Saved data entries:

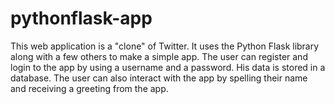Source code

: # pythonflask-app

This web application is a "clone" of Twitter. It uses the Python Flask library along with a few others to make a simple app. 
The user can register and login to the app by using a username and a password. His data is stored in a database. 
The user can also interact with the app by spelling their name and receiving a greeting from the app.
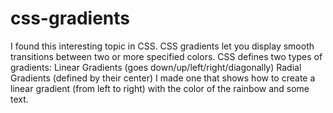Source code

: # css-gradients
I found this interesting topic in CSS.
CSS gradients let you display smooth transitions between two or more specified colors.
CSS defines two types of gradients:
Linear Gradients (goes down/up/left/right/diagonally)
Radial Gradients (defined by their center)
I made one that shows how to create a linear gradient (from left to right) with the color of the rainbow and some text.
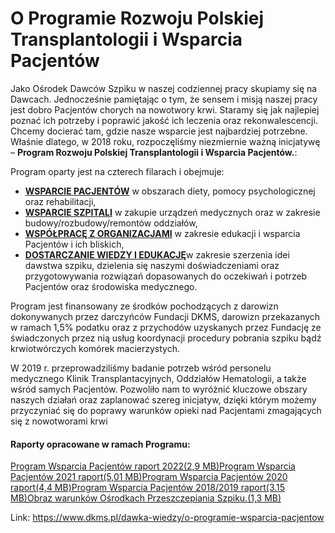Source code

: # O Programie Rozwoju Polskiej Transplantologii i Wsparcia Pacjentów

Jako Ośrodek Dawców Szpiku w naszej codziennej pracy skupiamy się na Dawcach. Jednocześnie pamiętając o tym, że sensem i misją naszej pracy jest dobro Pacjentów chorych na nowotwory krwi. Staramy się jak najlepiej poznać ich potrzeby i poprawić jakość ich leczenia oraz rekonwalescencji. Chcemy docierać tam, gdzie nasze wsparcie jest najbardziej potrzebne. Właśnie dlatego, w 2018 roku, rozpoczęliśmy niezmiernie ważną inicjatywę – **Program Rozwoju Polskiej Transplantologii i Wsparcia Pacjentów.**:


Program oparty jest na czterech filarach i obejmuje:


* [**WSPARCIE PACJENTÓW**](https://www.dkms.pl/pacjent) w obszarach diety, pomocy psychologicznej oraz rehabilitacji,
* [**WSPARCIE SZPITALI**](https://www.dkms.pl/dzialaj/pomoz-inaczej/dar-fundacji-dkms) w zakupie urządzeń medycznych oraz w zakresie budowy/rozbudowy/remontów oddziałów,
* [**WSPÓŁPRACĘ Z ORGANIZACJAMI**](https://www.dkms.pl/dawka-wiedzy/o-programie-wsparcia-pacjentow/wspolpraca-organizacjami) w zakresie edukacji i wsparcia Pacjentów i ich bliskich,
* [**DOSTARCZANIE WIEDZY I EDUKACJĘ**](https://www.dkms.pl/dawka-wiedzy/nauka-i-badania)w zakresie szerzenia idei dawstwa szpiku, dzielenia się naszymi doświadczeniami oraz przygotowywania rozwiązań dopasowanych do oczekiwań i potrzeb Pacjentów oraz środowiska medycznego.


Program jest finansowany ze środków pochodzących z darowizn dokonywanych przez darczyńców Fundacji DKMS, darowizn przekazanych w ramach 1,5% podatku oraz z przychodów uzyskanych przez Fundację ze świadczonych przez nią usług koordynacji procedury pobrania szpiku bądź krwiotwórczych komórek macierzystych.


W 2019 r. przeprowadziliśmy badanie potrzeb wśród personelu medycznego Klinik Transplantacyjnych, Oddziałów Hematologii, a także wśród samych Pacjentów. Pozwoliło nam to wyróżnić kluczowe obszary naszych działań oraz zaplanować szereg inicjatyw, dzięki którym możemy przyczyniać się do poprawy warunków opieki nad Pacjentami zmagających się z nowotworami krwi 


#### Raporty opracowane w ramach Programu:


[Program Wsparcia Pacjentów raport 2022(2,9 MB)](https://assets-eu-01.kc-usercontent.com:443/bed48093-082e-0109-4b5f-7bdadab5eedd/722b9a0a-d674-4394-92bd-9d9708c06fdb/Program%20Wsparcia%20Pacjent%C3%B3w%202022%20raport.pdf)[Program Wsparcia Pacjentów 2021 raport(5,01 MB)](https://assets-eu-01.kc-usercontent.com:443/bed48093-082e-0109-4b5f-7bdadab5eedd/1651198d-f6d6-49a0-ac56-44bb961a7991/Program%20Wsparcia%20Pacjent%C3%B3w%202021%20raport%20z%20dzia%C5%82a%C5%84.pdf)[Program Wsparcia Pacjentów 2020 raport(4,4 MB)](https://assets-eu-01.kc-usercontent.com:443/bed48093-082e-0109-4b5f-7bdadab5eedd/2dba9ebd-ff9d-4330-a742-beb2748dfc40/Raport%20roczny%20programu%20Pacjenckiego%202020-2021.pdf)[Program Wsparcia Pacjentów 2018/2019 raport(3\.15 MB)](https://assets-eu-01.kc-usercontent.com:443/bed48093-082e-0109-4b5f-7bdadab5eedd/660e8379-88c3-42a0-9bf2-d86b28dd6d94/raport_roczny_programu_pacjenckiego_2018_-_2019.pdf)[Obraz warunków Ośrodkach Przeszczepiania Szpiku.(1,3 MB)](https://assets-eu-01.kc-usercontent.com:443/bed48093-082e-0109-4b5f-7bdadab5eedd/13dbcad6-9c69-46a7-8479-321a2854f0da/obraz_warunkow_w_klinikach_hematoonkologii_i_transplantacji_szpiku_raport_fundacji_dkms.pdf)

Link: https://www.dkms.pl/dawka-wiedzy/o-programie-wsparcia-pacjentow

...

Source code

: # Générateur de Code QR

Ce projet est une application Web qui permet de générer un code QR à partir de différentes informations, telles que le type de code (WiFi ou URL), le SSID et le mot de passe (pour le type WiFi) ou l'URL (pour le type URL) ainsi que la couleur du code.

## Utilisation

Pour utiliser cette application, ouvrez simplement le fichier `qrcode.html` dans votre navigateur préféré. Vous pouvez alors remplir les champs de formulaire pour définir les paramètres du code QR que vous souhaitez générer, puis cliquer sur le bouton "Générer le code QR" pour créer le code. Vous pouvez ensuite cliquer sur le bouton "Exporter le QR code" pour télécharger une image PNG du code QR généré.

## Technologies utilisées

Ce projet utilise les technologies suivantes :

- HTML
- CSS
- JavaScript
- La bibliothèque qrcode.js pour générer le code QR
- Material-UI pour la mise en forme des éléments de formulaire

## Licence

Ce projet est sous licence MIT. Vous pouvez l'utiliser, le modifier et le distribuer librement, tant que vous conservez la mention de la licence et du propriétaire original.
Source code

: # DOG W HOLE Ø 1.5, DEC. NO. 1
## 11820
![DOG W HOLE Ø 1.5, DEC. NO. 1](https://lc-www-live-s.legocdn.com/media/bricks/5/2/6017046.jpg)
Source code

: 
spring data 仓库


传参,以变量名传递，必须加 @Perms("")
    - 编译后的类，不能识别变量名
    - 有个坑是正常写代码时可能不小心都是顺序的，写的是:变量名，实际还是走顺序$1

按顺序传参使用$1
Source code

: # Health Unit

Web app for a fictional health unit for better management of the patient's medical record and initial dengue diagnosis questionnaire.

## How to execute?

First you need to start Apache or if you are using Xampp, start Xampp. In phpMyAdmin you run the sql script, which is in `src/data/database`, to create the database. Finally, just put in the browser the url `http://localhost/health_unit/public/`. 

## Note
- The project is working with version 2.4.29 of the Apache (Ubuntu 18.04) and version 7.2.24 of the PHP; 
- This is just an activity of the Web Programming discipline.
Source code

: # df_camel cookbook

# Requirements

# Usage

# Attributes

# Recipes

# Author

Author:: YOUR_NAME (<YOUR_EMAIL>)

### Your assignment
Nothing but a number should be given: the count of lines above in which the word "Rozwoju" occurs.

### Written solution
2